I appreciate that many Labour Members who oppose this part of the Bill want a different future for NATS from the one that the Opposition would like. I would never embarrass them by suggesting that we agree on what we would like to see in place of the present system. We do not agree on that, but we have a strong common interest in voting down this miserable proposal from the Government. Many decent Labour Members and the Opposition agree that the proposal is wrong for the staff of NATS, wrong for the taxpayer and wrong for Britain. I urge the Government to think again before they get into a mess on the Floor of the House with the Bill.

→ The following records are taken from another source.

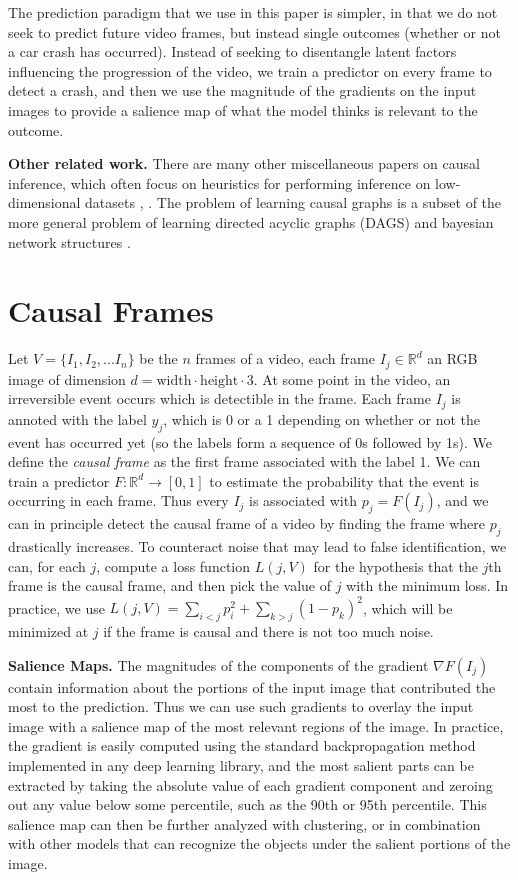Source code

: \documentclass[letterpaper]{article} %
\begin{document}
The prediction paradigm that we use in this paper is simpler, in that we do not seek to predict future video frames, but instead single outcomes (whether or not a car crash has occurred). Instead of seeking to disentangle latent factors influencing the progression of the video, we train a predictor on every frame to detect a crash, and then we use the magnitude of the gradients on the input images to provide a salience map of what the model thinks is relevant to the outcome. %

\noindent \textbf{Other related work.} There are many other miscellaneous papers on causal inference, which often focus on heuristics for performing inference on low-dimensional datasets \cite{veitch2019using}, \cite{rojas2018invariant}. The problem of learning causal graphs is a subset of the more general problem of learning directed acyclic graphs (DAGS) \cite{xie2008recursive} and bayesian network structures \cite{daly2011learning}. %

\section{Causal Frames}

Let $V = \{I_1, I_2, ... I_n\}$ be the $n$ frames of a video, each frame $I_j  \in \mathbb{R}^d$ an RGB image of dimension $d=\text{width}\cdot\text{height}\cdot 3$. At some point in the video, an irreversible event occurs which is detectible in the frame. Each frame $I_j$ is annoted with the label $y_j$, which is 0 or a 1 depending on whether or not the event has occurred yet (so the labels form a sequence of 0s followed by 1s). We define the \emph{causal frame} as the first frame associated with the label 1. We can train a predictor $F: \mathbb{R}^d \rightarrow [0,1]$ to estimate the probability that the event is occurring in each frame. Thus every $I_j$ is associated with $p_j = F(I_j)$, and we can in principle detect the causal frame of a video by finding the frame where $p_j$ drastically increases. To counteract noise that may lead to false identification, we can, for each $j$, compute a loss function $L(j, V)$ for the hypothesis that the $j$th frame is the causal frame, and then pick the value of $j$ with the minimum loss. In practice, we use  $L(j, V) = \sum_{i<j} p_i^2 + \sum_{k>j} (1-p_k)^2$, which will be minimized at $j$ if the frame is causal and there is not too much noise. 

\noindent \textbf{Salience Maps.} The magnitudes of the components of the gradient $\nabla F(I_j)$ contain information about the portions of the input image that contributed the most to the prediction. Thus we can use such gradients to overlay the input image with a salience map of the most relevant regions of the image. In practice, the gradient is easily computed using the standard backpropagation method implemented in any deep learning library, and the most salient parts can be extracted by taking the absolute value of each gradient component and zeroing out any value below some percentile, such as the 90th or 95th percentile. This salience map can then be further analyzed with clustering, or in combination with other models that can recognize the objects under the salient portions of the image.
\end{document}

The Queen's Speech is full of measures which will make life worse. It is a meddlesome, bureaucratic and wrong-headed programme. It is the work of modernisers who want to destroy any institution that they have inherited without having something better to put in its place. The Government are failing to deliver on transport, and they have created standstill Britain.

The Government are now on a collision course with their own supporters over public-private partnerships for the tube and in the air. The Government can look forward to a series of rows over future mayors as they seek to destroy councils. The battle between the hon. Member for Brent, East (Mr. Livingstone) and the right hon. Member for Holborn and St. Pancras (Mr. Dobson) is billed as the battle for Labour's soul--so will the battle over NATS be. We will discover that the Government have no soul. They have only a set of empty soundbites, as they fail to deliver the promises and the hopes that swept them to power.